Patent Grant
11781440
A gas turbine engine typically includes a fan section, a compressor section, a combustor section, and a turbine section. Air entering the compressor section is compressed and delivered into the combustion section where it is mixed with fuel and ignited to generate a high-speed exhaust gas flow. The high-speed exhaust gas flow expands through the turbine section to drive the compressor and the fan section
The compressor or turbine sections may include vanes mounted on vane platforms. Seals may be arranged between matefaces of adjacent components to reduce leakage to the high-speed exhaust gas flow.
In one exemplary embodiment, a flow path component includes a platform that extends between a first side and a second side. A slot is in the first side. The slot divides the platform into a first portion and a second portion at the first side. There is a groove along the first side in the first portion.

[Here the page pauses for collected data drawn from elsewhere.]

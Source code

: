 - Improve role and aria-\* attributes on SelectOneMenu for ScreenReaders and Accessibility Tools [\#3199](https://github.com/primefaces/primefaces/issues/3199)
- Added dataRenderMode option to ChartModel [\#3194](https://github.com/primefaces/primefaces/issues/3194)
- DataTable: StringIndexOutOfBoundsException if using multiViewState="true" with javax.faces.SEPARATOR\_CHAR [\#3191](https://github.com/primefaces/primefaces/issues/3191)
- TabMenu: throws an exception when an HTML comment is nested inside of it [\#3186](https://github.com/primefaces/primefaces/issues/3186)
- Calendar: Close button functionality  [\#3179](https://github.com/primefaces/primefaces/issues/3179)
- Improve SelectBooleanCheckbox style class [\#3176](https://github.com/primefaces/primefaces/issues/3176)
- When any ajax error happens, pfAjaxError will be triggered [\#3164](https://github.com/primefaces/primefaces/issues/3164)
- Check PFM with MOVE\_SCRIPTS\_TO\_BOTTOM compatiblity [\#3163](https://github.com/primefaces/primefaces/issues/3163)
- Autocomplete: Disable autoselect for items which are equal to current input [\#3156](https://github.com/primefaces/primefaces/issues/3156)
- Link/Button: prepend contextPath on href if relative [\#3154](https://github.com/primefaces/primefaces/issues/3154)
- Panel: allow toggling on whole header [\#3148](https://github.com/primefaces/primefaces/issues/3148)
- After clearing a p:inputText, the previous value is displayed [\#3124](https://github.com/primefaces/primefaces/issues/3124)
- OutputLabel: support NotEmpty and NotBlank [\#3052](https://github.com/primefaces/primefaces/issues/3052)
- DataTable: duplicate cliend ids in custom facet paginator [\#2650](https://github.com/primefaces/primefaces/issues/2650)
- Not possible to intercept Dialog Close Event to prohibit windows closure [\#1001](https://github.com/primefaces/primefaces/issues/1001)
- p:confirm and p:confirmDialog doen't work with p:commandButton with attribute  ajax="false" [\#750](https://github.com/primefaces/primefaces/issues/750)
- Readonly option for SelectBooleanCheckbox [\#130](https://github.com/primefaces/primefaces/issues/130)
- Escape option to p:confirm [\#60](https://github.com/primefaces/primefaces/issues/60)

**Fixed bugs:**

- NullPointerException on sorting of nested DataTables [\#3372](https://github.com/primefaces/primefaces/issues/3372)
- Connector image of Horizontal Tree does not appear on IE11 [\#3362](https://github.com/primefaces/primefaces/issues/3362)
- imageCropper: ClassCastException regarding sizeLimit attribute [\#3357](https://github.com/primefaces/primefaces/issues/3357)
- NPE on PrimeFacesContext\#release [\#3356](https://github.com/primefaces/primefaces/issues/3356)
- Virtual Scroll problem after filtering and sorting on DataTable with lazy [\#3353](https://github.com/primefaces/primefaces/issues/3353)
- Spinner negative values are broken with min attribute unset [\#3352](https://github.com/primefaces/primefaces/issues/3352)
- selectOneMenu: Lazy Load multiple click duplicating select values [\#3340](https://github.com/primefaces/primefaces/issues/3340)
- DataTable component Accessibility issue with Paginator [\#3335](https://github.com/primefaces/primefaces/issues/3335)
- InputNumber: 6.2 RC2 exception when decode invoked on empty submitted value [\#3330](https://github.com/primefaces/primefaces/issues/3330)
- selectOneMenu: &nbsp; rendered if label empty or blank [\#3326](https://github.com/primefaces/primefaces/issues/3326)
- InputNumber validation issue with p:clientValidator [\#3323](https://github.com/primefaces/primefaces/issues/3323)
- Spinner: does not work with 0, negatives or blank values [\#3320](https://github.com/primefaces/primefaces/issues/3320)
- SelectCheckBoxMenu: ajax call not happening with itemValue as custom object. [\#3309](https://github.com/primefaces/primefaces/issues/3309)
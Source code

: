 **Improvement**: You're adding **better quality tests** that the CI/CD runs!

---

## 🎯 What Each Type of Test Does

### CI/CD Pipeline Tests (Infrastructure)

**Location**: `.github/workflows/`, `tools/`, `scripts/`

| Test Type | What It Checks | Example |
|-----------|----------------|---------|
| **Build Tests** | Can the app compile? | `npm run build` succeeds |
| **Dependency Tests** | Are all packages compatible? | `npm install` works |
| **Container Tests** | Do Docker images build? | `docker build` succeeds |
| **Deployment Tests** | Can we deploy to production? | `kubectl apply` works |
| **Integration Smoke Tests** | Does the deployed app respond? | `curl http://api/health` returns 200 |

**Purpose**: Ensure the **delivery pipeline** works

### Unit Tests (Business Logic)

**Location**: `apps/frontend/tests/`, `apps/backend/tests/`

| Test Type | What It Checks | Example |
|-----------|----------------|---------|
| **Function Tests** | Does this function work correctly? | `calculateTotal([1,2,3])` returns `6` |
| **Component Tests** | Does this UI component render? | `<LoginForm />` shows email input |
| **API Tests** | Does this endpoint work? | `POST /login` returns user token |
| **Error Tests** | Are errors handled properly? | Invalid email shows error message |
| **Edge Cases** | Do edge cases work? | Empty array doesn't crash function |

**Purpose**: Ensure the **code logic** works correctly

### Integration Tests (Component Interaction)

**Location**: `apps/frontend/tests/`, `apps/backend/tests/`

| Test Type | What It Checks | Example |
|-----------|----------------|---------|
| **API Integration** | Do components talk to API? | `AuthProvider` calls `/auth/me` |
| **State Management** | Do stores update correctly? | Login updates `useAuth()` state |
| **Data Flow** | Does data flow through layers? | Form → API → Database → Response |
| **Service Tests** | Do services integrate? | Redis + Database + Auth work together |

In a further embodiment of any of the above, the first portion is a radially outer portion and the second portion is a radially inner portion.
In a further embodiment of any of the above, the groove is a semicircle.

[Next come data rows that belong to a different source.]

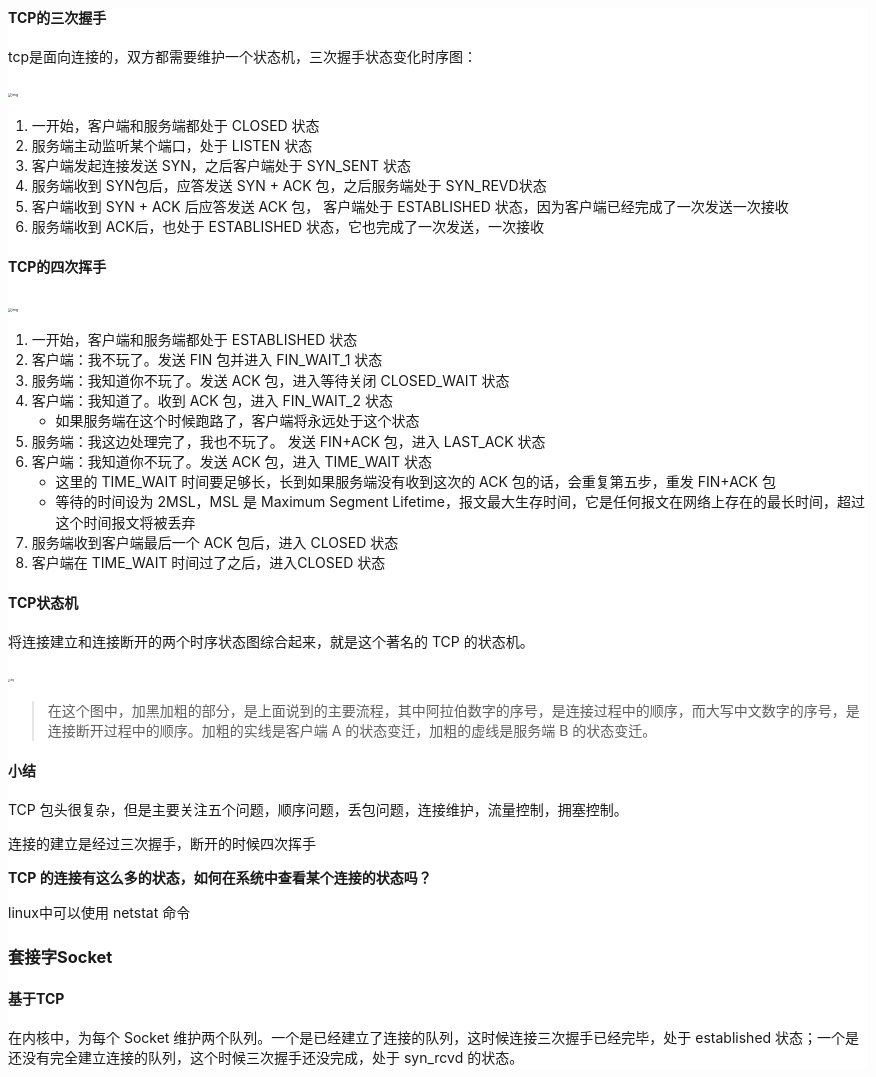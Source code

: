 

#### TCP的三次握手

tcp是面向连接的，双方都需要维护一个状态机，三次握手状态变化时序图：

<img src="https://static001.geekbang.org/resource/image/c0/08/c067fe62f49e8152368c7be9d91adc08.jpg" alt="img" style="zoom:25%;" />

1. 一开始，客户端和服务端都处于 CLOSED 状态
2. 服务端主动监听某个端口，处于 LISTEN 状态
3. 客户端发起连接发送 SYN，之后客户端处于 SYN_SENT 状态
4. 服务端收到 SYN包后，应答发送 SYN + ACK 包，之后服务端处于 SYN_REVD状态
5. 客户端收到 SYN + ACK 后应答发送 ACK 包， 客户端处于 ESTABLISHED 状态，因为客户端已经完成了一次发送一次接收
6. 服务端收到 ACK后，也处于 ESTABLISHED 状态，它也完成了一次发送，一次接收

#### TCP的四次挥手

<img src="https://static001.geekbang.org/resource/image/bf/13/bf1254f85d527c77cc4088a35ac11d13.jpg" alt="img" style="zoom:25%;" />

1. 一开始，客户端和服务端都处于 ESTABLISHED 状态
2. 客户端：我不玩了。发送 FIN 包并进入 FIN_WAIT_1 状态
3. 服务端：我知道你不玩了。发送 ACK 包，进入等待关闭 CLOSED_WAIT 状态
4. 客户端：我知道了。收到 ACK 包，进入 FIN_WAIT_2 状态
   - 如果服务端在这个时候跑路了，客户端将永远处于这个状态
5. 服务端：我这边处理完了，我也不玩了。 发送 FIN+ACK 包，进入 LAST_ACK 状态
6. 客户端：我知道你不玩了。发送 ACK 包，进入 TIME_WAIT 状态
   - 这里的 TIME_WAIT 时间要足够长，长到如果服务端没有收到这次的 ACK 包的话，会重复第五步，重发 FIN+ACK 包
   - 等待的时间设为 2MSL，MSL 是 Maximum Segment Lifetime，报文最大生存时间，它是任何报文在网络上存在的最长时间，超过这个时间报文将被丢弃
7. 服务端收到客户端最后一个 ACK 包后，进入 CLOSED 状态
8. 客户端在 TIME_WAIT 时间过了之后，进入CLOSED 状态

#### TCP状态机

将连接建立和连接断开的两个时序状态图综合起来，就是这个著名的 TCP 的状态机。

<img src="https://static001.geekbang.org/resource/image/fd/2a/fd45f9ad6ed575ea6bfdaafeb3bfb62a.jpg" alt="img" style="zoom:15%;" />

> 在这个图中，加黑加粗的部分，是上面说到的主要流程，其中阿拉伯数字的序号，是连接过程中的顺序，而大写中文数字的序号，是连接断开过程中的顺序。加粗的实线是客户端 A 的状态变迁，加粗的虚线是服务端 B 的状态变迁。

#### 小结

TCP 包头很复杂，但是主要关注五个问题，顺序问题，丢包问题，连接维护，流量控制，拥塞控制。

连接的建立是经过三次握手，断开的时候四次挥手

**TCP 的连接有这么多的状态，如何在系统中查看某个连接的状态吗？**

linux中可以使用 netstat 命令

### 套接字Socket

#### 基于TCP

在内核中，为每个 Socket 维护两个队列。一个是已经建立了连接的队列，这时候连接三次握手已经完毕，处于 established 状态；一个是还没有完全建立连接的队列，这个时候三次握手还没完成，处于 syn_rcvd 的状态。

In a further embodiment of any of the above, a plurality of grooves is provided along the first side in the first portion.
In a further embodiment of any of the above, the groove does not extend into the second portion
In a further embodiment of any of the above, the slot is configured to receive a feather seal.
In a further embodiment of any of the above, the groove is configured to communicate cooling air into the slot.
In a further embodiment of any of the above, the component is a ceramic material.
In a further embodiment of any of the above, the component is a vane platform.
In another exemplary embodiment, a flow path component assembly includes a flow path component that has a plurality of segments that extend circumferentially about an axis. At least one of the segments has a platform that extends between a first side and a second side. There is a slot in the first side that divides the platform into a first portion and a second portion. There is a groove along the first side in the first portion.
In a further embodiment of any of the above, a plurality of grooves are spaced axially along the first side in the first portion.
In a further embodiment of any of the above, a feather seal is arranged in the slot.
In a further embodiment of any of the above, the groove has a diameter that is less than a width of the feather seal
In a further embodiment of any of the above, the groove has a diameter that is between about 50% and about 90% of a width of the feather seal.
In a further embodiment of any of the above, the feather seal is a metallic material.
In a further embodiment of any of the above, cooling air is configured to flow through the groove to the feather seal.
In a further embodiment of any of the above, each of the plurality of segments has the slot in the first side and a second slot in the second side. A feather seal is arranged between each of the plurality of segments in the first and second slots.
In a further embodiment of any of the above, the groove along the first side is aligned with a second groove along the second side.
In a further embodiment of any of the above, the groove along the first side is offset from a second groove along the second side.
In a further embodiment of any of the above, the at least one segment is formed from a ceramic material.
The exemplary engine 20 generally includes a low speed spool 30 and a high speed spool 32 mounted for rotation about an engine central longitudinal axis A relative to an engine static structure 36 via several bearing systems 38. It should be understood that various bearing systems 38 at various locations may alternatively or additionally be provided, and the location of bearing systems 38 may be varied as appropriate to the application.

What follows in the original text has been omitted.